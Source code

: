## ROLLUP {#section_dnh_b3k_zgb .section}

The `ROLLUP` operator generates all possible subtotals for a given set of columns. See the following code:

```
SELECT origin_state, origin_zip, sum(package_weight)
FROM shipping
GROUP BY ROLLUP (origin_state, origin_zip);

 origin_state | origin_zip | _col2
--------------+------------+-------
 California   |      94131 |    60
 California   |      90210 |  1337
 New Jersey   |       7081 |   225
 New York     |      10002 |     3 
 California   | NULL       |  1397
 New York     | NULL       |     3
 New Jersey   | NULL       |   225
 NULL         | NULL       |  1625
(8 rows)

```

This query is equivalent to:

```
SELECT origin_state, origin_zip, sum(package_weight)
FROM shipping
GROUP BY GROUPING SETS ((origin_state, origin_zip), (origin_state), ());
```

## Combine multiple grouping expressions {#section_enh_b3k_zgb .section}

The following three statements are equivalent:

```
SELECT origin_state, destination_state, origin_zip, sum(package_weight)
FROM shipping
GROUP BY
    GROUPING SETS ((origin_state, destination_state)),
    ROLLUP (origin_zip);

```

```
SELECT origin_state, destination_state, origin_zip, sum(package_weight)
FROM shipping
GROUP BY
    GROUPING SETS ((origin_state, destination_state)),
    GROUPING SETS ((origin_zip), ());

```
_ _ _ _
• _Activity_
In the records above, collect each line with "NULL".

• _Result_
 California   | NULL       |  1397
 New York     | NULL       |     3
 New Jersey   | NULL       |   225
 NULL         | NULL       |  1625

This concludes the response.